What you should do -
Within the data below, tally the lines that contain "particles" and state only the total.

Data for this task -
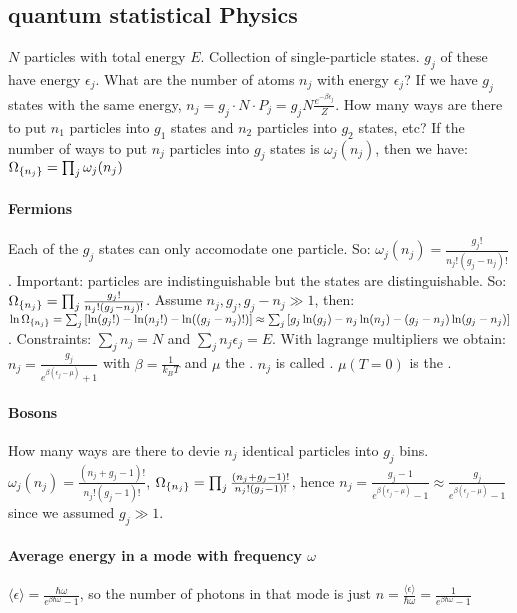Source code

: \subsection{quantum statistical Physics}
$N$ particles with total energy $E$. Collection of single-particle states.
$g_j$ of these have energy $\epsilon_j$. What are the number of atoms $n_j$ with
energy $\epsilon_j$? If we have $g_j$ states with the same energy,
$n_j = g_j \cdot N \cdot P_j = g_j N \frac{e^{-\beta \epsilon_j}}{Z}$.
How many ways are there to put $n_1$ particles into $g_1$ states and
$n_2$ particles into $g_2$ states, etc? If the number of ways to put $n_j$ particles
into $g_j$ states is $\omega_j(n_j)$, then we have:
$\Omega_{\left\{ n_j \right\}} = \prod_j \omega_j(n_j)$

\paragraph{Fermions}
Each of the $g_j$ states can only accomodate one particle. So:
$\omega_j(n_j) = \frac{g_j !}{n_j ! (g_j - n_j)!}$. Important:
particles are indistinguishable but the states are distinguishable. So:
$\Omega_{\left\{ n_j \right\}} = \prod_j \frac{g_j !}{n_j ! (g_j - n_j)!}$.
Assume $n_j , g_j , g_j - n_j \gg 1$, then:
$\ln \Omega_{\left\{ n_j \right\}} = \sum_j \left[ \ln(g_j !) - \ln(n_j !) - \ln((g_j - n_j)!) \right]
\approx \sum_j \left[ g_j \ln(g_j) - n_j \ln(n_j) - (g_j - n_j) \ln(g_j - n_j) \right]$.
Constraints: $\sum_j n_j = N$ and $\sum_j n_j \epsilon_j = E$. With lagrange multipliers
we obtain: $n_j = \frac{g_j}{e^{\beta (\epsilon_j - \mu)} + 1}$ with
$\beta = \frac{1}{k_B T}$ and $\mu$ the .
$n_j$ is called . $\mu(T=0)$ is the .

\paragraph{Bosons}
How many ways are there to devie $n_j$ identical particles into $g_j$ bins.
$\omega_j (n_j) = \frac{(n_j + g_j - 1)!}{n_j ! (g_j - 1)!}$,
$\Omega_{\left\{ n_j \right\}} = \prod_j \frac{(n_j + g_j - 1)!}{n_j ! (g_j - 1)!}$,
hence $n_j = \frac{g_j -1}{e^{\beta(\epsilon_j - \mu)}-1} \approx
\frac{g_j}{e^{\beta(\epsilon_j - \mu)} -1}$ since we assumed $g_j \gg 1$.

\paragraph{Average energy in a mode with frequency $\omega$}
$\langle \epsilon \rangle = \frac{\hbar \omega}{e^{\beta \hbar \omega} - 1}$, so
the number of photons in that mode is just $n = \frac{\langle \epsilon \rangle}{\hbar \omega}
= \frac{1}{e^{\beta \hbar \omega} -1}$

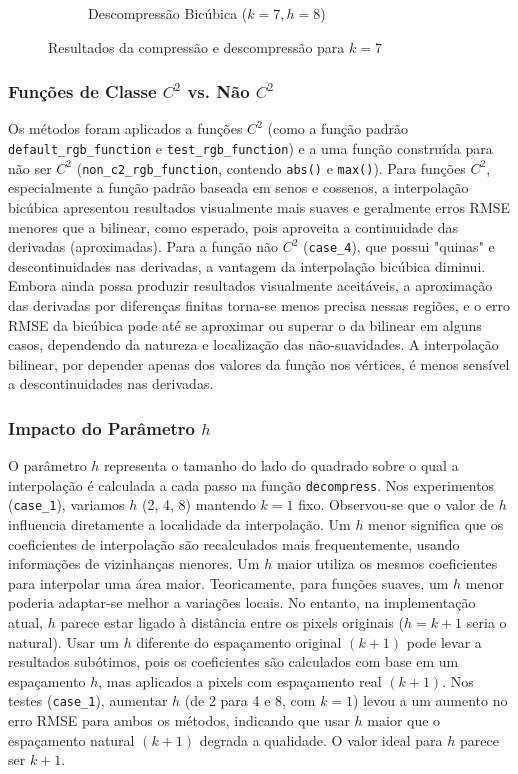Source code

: \documentclass[12pt, a4paper]{article}
\begin{document}
\begin{figure}[H]
\begin{subfigure}[b]{0.45\textwidth}
        \caption{Descompressão Bicúbica ($k=7, h=8$)}
        \label{fig:zoo_bicubic_k7h8}
    \end{subfigure}
    \caption{Resultados da compressão e descompressão para $k=7$}
    \label{fig:zoo_results_k7}
\end{figure}

\subsubsection{Funções de Classe $C^2$ vs. Não $C^2$}
Os métodos foram aplicados a funções $C^2$ (como a função padrão \texttt{default\_rgb\_function} e \texttt{test\_rgb\_function}) e a uma função construída para não ser $C^2$ (\texttt{non\_c2\_rgb\_function}, contendo \texttt{abs()} e \texttt{max()}).
Para funções $C^2$, especialmente a função padrão baseada em senos e cossenos, a interpolação bicúbica apresentou resultados visualmente mais suaves e geralmente erros RMSE menores que a bilinear, como esperado, pois aproveita a continuidade das derivadas (aproximadas).
Para a função não $C^2$ (\texttt{case\_4}), que possui "quinas" e descontinuidades nas derivadas, a vantagem da interpolação bicúbica diminui. Embora ainda possa produzir resultados visualmente aceitáveis, a aproximação das derivadas por diferenças finitas torna-se menos precisa nessas regiões, e o erro RMSE da bicúbica pode até se aproximar ou superar o da bilinear em alguns casos, dependendo da natureza e localização das não-suavidades. A interpolação bilinear, por depender apenas dos valores da função nos vértices, é menos sensível a descontinuidades nas derivadas.

\subsubsection{Impacto do Parâmetro $h$}
O parâmetro $h$ representa o tamanho do lado do quadrado sobre o qual a interpolação é calculada a cada passo na função \texttt{decompress}. Nos experimentos (\texttt{case\_1}), variamos $h$ (2, 4, 8) mantendo $k=1$ fixo.
Observou-se que o valor de $h$ influencia diretamente a localidade da interpolação. Um $h$ menor significa que os coeficientes de interpolação são recalculados mais frequentemente, usando informações de vizinhanças menores. Um $h$ maior utiliza os mesmos coeficientes para interpolar uma área maior.
Teoricamente, para funções suaves, um $h$ menor poderia adaptar-se melhor a variações locais. No entanto, na implementação atual, $h$ parece estar ligado à distância entre os pixels originais ($h = k+1$ seria o natural). Usar um $h$ diferente do espaçamento original $(k+1)$ pode levar a resultados subótimos, pois os coeficientes são calculados com base em um espaçamento $h$, mas aplicados a pixels com espaçamento real $(k+1)$. Nos testes (\texttt{case\_1}), aumentar $h$ (de 2 para 4 e 8, com $k=1$) levou a um aumento no erro RMSE para ambos os métodos, indicando que usar $h$ maior que o espaçamento natural $(k+1)$ degrada a qualidade. O valor ideal para $h$ parece ser $k+1$.
\end{document}
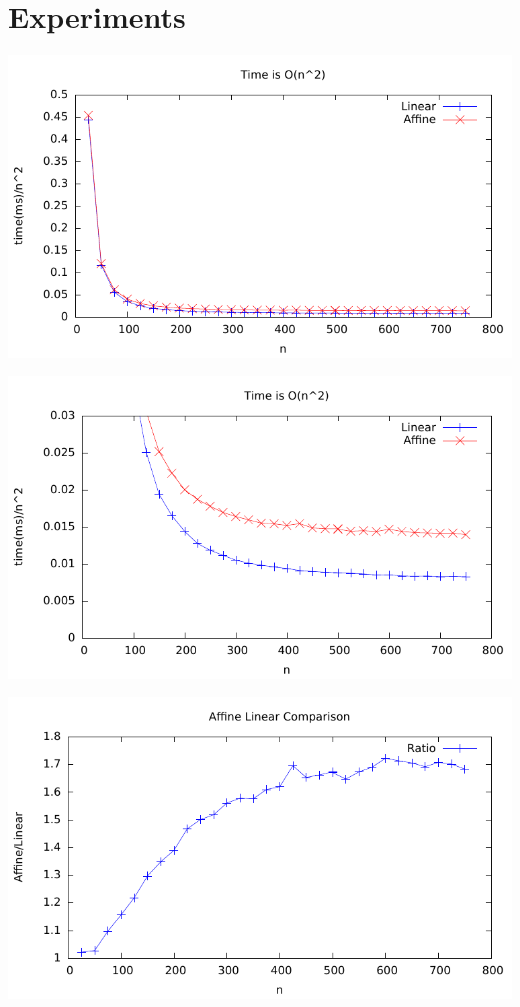 \section{Experiments}

\begin{center}
	\includegraphics[width=\textwidth]{../plots/plot1.pdf}
\end{center}

\begin{center}
	\includegraphics[width=\textwidth]{../plots/plot2.pdf}
\end{center}

\begin{center}
	\includegraphics[width=\textwidth]{../plots/plot3.pdf}
\end{center}
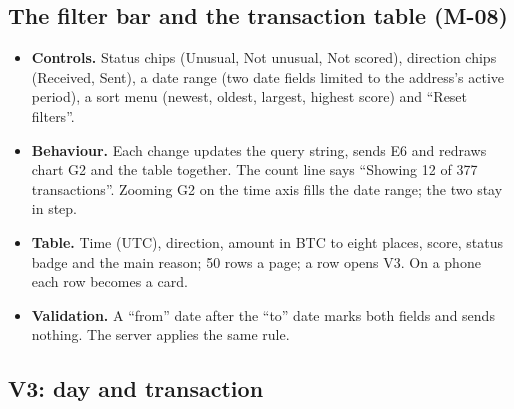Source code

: \subsection{The filter bar and the transaction table (M-08)}
\label{sec:filters}

\begin{itemize}
  \item \textbf{Controls.} Status chips (Unusual, Not unusual, Not scored), direction chips
    (Received, Sent), a date range (two date fields limited to the address's active period), a
    sort menu (newest, oldest, largest, highest score) and ``Reset filters''.
  \item \textbf{Behaviour.} Each change updates the query string, sends E6 and redraws chart G2
    and the table together. The count line says ``Showing 12 of 377 transactions''. Zooming G2 on
    the time axis fills the date range; the two stay in step.
  \item \textbf{Table.} Time (UTC), direction, amount in BTC to eight places, score, status badge
    and the main reason; 50 rows a page; a row opens V3. On a phone each row becomes a card.
  \item \textbf{Validation.} A ``from'' date after the ``to'' date marks both fields and sends
    nothing. The server applies the same rule.
\end{itemize}

\subsection{V3: day and transaction}

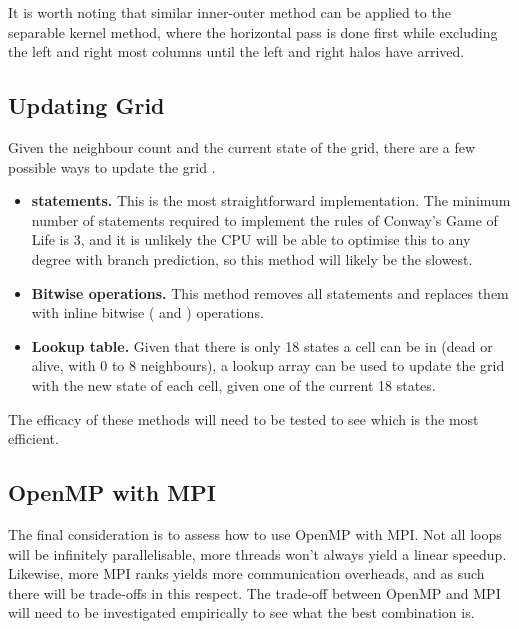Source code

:     It is worth noting that similar inner-outer method can be applied to the separable kernel method, where the horizontal
    pass is done first while excluding the left and right most columns until the left and right halos have arrived.

    \subsection{Updating Grid}\label{subsec:update-grid}
    Given the neighbour count and the current state of the grid, there are a few possible ways to update the grid \cite{branchless-programming}.
    \begin{itemize}
        \item \textbf{ statements.} This is the most straightforward implementation.
        The minimum number of  statements required to implement the rules of Conway's Game of Life is 3,
        and it is unlikely the CPU will be able to optimise this to any degree with branch prediction, so
        this method will likely be the slowest.
        \item \textbf{Bitwise operations.} This method removes all  statements and replaces them with
            inline bitwise (\inlinecode{&&} and \inlinecode{||}) operations.
        \item \textbf{Lookup table.} Given that there is only 18 states a cell can be in (dead or alive, with 0 to 8 neighbours),
            a lookup array can be used to update the grid with the new state of each cell, given one of the current
            18 states.
    \end{itemize}
    The efficacy of these methods will need to be tested to see which is the most efficient.

    \subsection{OpenMP with MPI}\label{subsec:omp-with-mpi}
    The final consideration is to assess how to use OpenMP with MPI.
    Not all loops will be infinitely parallelisable, more threads won't always yield a linear speedup.
    Likewise, more MPI ranks yields more communication overheads, and as such there will be trade-offs in this respect.
    The trade-off between OpenMP and MPI will need to be investigated empirically to see what the best combination is.



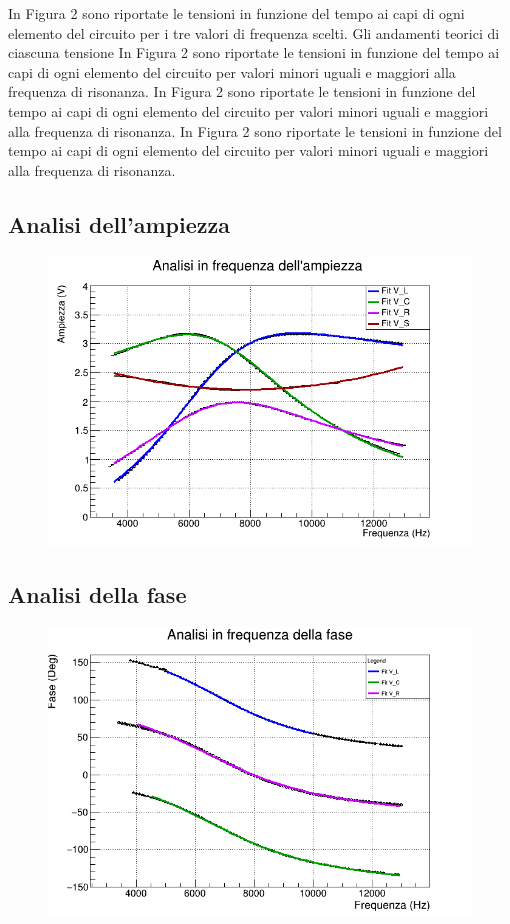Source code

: \documentclass{article}
\begin{document}
In Figura 2 sono riportate le tensioni in funzione del tempo ai capi di ogni elemento del circuito per i tre valori di frequenza scelti. Gli andamenti teorici di ciascuna tensione 
In Figura 2 sono riportate le tensioni in funzione del tempo ai capi di ogni elemento del circuito per valori minori uguali e maggiori alla frequenza di risonanza. 
In Figura 2 sono riportate le tensioni in funzione del tempo ai capi di ogni elemento del circuito per valori minori uguali e maggiori alla frequenza di risonanza. 
In Figura 2 sono riportate le tensioni in funzione del tempo ai capi di ogni elemento del circuito per valori minori uguali e maggiori alla frequenza di risonanza. 

\subsection{Analisi dell'ampiezza}
\begin{figure}[h]
  \centering
  \includegraphics[scale=0.45]{AmpFreq.png}
\end{figure}
\subsection{Analisi della fase}
\begin{figure}[h]
  \centering
  \includegraphics[scale=0.45]{FaseFreq.png}
\end{figure}
\end{document}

Response -
5